Rights groups condemn death penalty sentence of Mohammed Ramadan and Husain Ali Moosa

Press release

The undersigned organisations condemn the practice of capital punishment in Bahrain and urge the Government of Bahrain to commute any and all death sentences issued by its courts.

On 29th December 2014, a Bahraini criminal court sentenced Mohammed Ramadan and Husain Ali Moosa to death for their alleged involvement in a February 2014 bomb explosion. Both defendants state that authorities tortured them into confessing to the crime. According to Moosa, authorities hung him from a ceiling for three days, beat him and on several occasions threatened to harm his relatives. Ramadan was allegedly arrested without a warrant and violently beaten on sensitive parts of his body until he agreed to confess. Both have subsequently had their sentences upheld by the Court of Cassation on 16 November 2015 despite having recanted their confessions and reiterating that they confessed under torture. Their allegations have not provoked any investigation. Ramadan and Moosa are just two of nine individuals on death row in Bahrain and are the first to be sentenced to death since 2011.

We are concerned with Bahrain’s regression towards the practice of capital punishment. We are also concerned over reports that those individuals on death row have been denied basic rights to a fair trial, and have been reportedly subjected to severe torture during their detention and interrogation. Such practices have afflicted the Bahrain justice system since 2011, as documented by the Bahrain Independent Commission of Inquiry. It is appalling that these practices have continued on a systematic and wide-scale basis despite numerous promises of reform.

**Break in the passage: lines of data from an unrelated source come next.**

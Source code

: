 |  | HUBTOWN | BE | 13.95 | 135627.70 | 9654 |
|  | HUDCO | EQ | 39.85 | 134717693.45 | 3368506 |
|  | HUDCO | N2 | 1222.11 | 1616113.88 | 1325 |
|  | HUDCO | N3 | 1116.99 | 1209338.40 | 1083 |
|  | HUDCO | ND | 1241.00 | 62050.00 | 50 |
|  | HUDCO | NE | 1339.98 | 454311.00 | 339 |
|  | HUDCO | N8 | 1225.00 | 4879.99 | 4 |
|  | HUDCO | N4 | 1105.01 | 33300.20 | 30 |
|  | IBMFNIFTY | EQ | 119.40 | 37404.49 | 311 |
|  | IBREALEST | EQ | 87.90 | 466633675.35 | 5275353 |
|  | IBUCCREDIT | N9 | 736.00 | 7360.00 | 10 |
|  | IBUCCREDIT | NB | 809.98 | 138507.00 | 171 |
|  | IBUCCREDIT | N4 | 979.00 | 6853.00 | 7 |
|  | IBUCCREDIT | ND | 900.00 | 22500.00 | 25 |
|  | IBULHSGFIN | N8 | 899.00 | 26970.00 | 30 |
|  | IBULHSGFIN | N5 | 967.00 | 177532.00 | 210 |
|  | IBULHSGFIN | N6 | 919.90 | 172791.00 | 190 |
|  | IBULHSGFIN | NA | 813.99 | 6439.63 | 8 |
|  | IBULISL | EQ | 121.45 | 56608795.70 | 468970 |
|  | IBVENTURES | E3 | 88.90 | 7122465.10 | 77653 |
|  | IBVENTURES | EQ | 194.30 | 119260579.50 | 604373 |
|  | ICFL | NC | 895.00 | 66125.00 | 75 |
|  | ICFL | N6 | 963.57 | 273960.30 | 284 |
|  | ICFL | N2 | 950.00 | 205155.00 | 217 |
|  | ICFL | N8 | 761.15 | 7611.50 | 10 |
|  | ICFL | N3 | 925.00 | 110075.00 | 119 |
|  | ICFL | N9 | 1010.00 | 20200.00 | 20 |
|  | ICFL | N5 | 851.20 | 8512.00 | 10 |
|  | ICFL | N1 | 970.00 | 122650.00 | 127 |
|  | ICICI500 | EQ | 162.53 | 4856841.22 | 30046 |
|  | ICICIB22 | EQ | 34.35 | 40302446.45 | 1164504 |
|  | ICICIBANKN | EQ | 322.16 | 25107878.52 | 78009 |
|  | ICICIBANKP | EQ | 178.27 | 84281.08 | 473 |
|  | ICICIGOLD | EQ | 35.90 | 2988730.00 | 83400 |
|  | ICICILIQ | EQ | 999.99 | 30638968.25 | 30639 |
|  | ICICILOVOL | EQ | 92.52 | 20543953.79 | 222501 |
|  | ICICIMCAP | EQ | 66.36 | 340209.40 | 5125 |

Earlier this year, five UN human rights experts, including the Special Rapporteur on Torture, expressed serious concerns that both Ramadan and Moosa had confessed under duress. The European Union found that Bahrain’s use of the death penalty had expanded to politically-motivated cases in an urgency resolution over the summer, and called for Bahrain to immediately ratify and implement international treaties banning the use of capital punishment. We both welcome and join these calls.

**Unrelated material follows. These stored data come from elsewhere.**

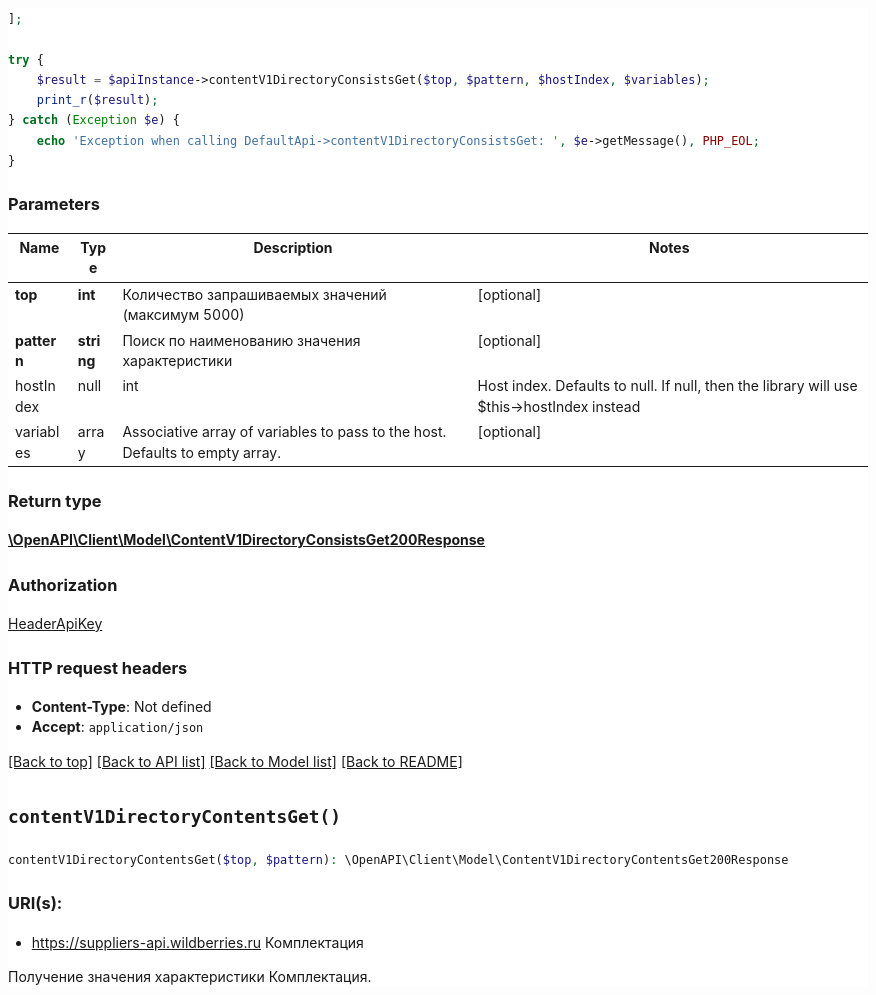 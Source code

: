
 ```php
];

try {
    $result = $apiInstance->contentV1DirectoryConsistsGet($top, $pattern, $hostIndex, $variables);
    print_r($result);
} catch (Exception $e) {
    echo 'Exception when calling DefaultApi->contentV1DirectoryConsistsGet: ', $e->getMessage(), PHP_EOL;
}
```

### Parameters

| Name | Type | Description  | Notes |
| ------------- | ------------- | ------------- | ------------- |
| **top** | **int**| Количество запрашиваемых значений (максимум 5000) | [optional] |
| **pattern** | **string**| Поиск по наименованию значения характеристики | [optional] |
| hostIndex | null|int | Host index. Defaults to null. If null, then the library will use $this->hostIndex instead | [optional] |
| variables | array | Associative array of variables to pass to the host. Defaults to empty array. | [optional] |

### Return type

[**\OpenAPI\Client\Model\ContentV1DirectoryConsistsGet200Response**](../Model/ContentV1DirectoryConsistsGet200Response.md)

### Authorization

[HeaderApiKey](../../README.md#HeaderApiKey)

### HTTP request headers

- **Content-Type**: Not defined
- **Accept**: `application/json`

[[Back to top]](#) [[Back to API list]](../../README.md#endpoints)
[[Back to Model list]](../../README.md#models)
[[Back to README]](../../README.md)

## `contentV1DirectoryContentsGet()`

```php
contentV1DirectoryContentsGet($top, $pattern): \OpenAPI\Client\Model\ContentV1DirectoryContentsGet200Response
```
### URI(s):
- https://suppliers-api.wildberries.ru 
Комплектация

Получение значения характеристики Комплектация.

As a State party to the ICCPR, Bahrain should ensure that death penalty can only be handed for most serious crimes and pursuant to a final judgment rendered by a competent court. The ICCPR also guarantees that fair trial standards should be applied including an absolute prohibition against torture.

We condemn the practice of capital punishment in Bahrain, and call on the government to immediately commute all death sentences. We also call on Bahrain to investigate all allegations of torture made by persons sentenced to death, and to dismiss any and all convictions made on the basis of confessions obtained under conditions of torture. Finally, we urge Bahrain to re-impose a moratorium on the death penalty with a view towards abolishing the practice.